It resembles a yellow Irish Elegance, nearly like an Irish Elegance sport I recently observed.
Original on top, the lower two the more yellow mutation.
This seedling was culled for basically lack of excellence. Golden Wings is such an incredible plant that I doubt it can be improved upon. lol
But I have TWO seedling from OP hips off it growing this season, and I’m willing to be proven wrong!
I have wondered which of the yellow Pimpinellifoliae would be most desireable to work with (health and color saturation on a rose that could survive my Texas climate).
Have you tried any controlled crosses that might maintain or reinforce the color saturation?

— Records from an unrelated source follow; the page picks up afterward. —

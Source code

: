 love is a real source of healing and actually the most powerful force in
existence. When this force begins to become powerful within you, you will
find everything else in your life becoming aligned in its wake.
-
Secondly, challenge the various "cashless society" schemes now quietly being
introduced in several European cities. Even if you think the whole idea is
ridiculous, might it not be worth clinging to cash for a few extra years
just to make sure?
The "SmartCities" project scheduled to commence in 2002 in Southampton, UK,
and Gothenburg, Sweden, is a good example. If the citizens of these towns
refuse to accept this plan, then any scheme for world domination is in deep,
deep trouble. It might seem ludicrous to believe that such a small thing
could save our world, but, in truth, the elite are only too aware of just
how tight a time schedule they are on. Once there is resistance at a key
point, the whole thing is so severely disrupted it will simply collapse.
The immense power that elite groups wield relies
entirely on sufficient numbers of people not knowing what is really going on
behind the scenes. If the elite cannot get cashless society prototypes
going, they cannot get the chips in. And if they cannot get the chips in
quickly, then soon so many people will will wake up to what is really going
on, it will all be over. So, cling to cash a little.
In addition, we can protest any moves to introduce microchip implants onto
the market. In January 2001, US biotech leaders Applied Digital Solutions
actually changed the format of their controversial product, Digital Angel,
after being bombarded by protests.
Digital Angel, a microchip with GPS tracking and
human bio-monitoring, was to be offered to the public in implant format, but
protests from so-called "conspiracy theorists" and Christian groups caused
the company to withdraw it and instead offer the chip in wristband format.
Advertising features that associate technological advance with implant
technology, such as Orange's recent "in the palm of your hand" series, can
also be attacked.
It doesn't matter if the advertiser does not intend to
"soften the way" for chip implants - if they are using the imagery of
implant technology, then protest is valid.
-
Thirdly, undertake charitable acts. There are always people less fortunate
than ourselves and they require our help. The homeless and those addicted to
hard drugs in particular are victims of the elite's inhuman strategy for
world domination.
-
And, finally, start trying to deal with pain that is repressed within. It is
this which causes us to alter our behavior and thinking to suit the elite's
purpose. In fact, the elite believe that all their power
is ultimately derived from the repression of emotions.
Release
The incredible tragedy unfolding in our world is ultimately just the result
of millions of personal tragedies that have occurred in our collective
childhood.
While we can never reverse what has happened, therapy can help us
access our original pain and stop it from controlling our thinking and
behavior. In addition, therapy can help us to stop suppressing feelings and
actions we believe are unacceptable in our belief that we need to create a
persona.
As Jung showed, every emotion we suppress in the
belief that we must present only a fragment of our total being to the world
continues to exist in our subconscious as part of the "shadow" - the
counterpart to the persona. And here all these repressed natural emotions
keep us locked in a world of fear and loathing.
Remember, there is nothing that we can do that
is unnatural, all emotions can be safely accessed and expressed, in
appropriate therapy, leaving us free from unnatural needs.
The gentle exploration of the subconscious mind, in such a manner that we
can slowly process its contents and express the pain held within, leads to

Even though GW sets lovely large orange hips every year, I haven’t had enough germination from the OP seeds to really bother using it as a female. I might use it’s pollen on a few things this summer just to see.
You could go right back to 'R. spinosissima lutea' Rose there’s a couple USA gardens with it so might be worth tracking down.

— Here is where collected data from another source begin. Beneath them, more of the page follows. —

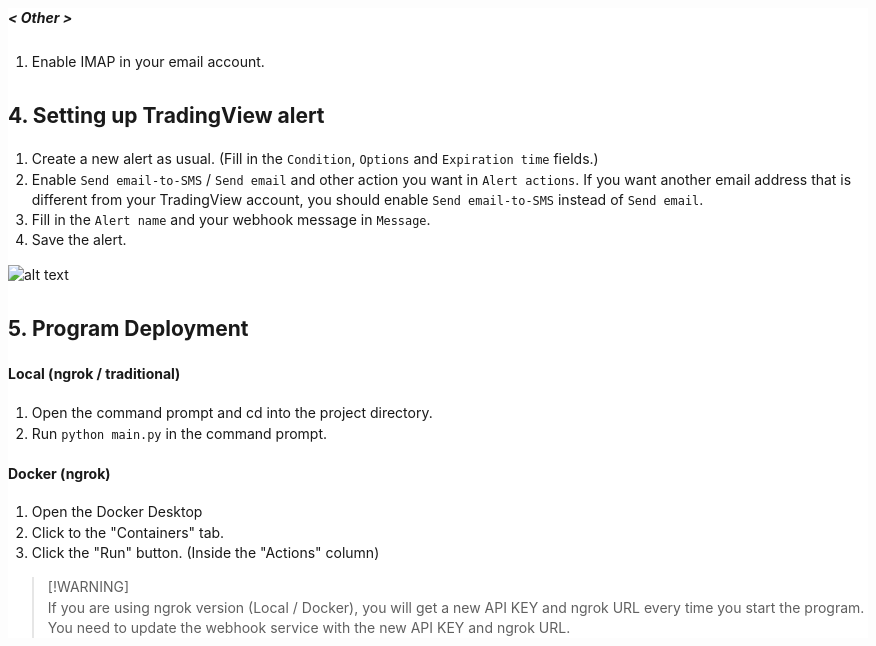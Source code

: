 <a name="setting-up-other-email-configuration"></a>
##### < Other >
1. Enable IMAP in your email account.

<a name="setting-up-tradingview-alert"></a>
## 4. Setting up TradingView alert

1. Create a new alert as usual. (Fill in the `Condition`, `Options` and `Expiration time` fields.)
2. Enable `Send email-to-SMS` / `Send email` and other action you want in `Alert actions`. If you want another email address that is different from your TradingView account, you should enable `Send email-to-SMS` instead of `Send email`.
3. Fill in the `Alert name` and your webhook message in `Message`.
4. Save the alert.

![alt text](/docs/imgs/create-tradingview-alert.png)

<a name="program-deployment"></a>
## 5. Program Deployment

#### Local (ngrok / traditional)
1. Open the command prompt and cd into the project directory.
2. Run `python main.py` in the command prompt.

#### Docker (ngrok)
1. Open the Docker Desktop
2. Click to the "Containers" tab.
3. Click the "Run" button. (Inside the "Actions" column)

> [!WARNING]\
> If you are using ngrok version (Local / Docker), you will get a new API KEY and ngrok URL every time you start the program. You need to update the webhook service with the new API KEY and ngrok URL.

I got it last season it’s a pretty deep yellow and sets (black) hips easily.
I’m in Australia so possibly not too far off climate wise and it’s doing well here. Should start seeing germination soon(ish) couple other spino (eg Irish Rich Marbled) have started germinating.
So I’ve had TWO germinations from OP seed this year! That’s a 100% increase over last year, which resulted in that one seedling flowering as a paler, plainer selfing, and which I culled.
Well, this year the first to bud is starting to loosen its sepals:
Looks yellow, yay!
Feels “fat”. Is it going to be double!?
Stay tooned!
Dusty.
Although the colour didn’t last, the petals have better holding-power than GW itself…
Still unsure whether it’s an “improvement”, but might add some diversity to other classes?
If it happens to have unusually good disease resistance, I’d consider throwing something like that at Abraham Darby to see if you can come close to an improvement over Jude the Obscure. That’s a low bar in this climate, where JTO has terrible blackspot resistance and flowers that last a minute. They do smell great for that minute, though.
Stefan
That’s a brilliant idea!
I may just do that with the next flower. Thank you for the suggestion. It has had good resistance so far, with many seedlings in the same box suffering from spots and mildew.
There IS a second seedling from GW that hasn’t flowered yet, but is building up quite a well-branched little bush.
I’m hoping that it has enough OOMPH to throw out buds soon, but even if it doesn’t, I may keep it to see what it does next year, because it too is healthyAF.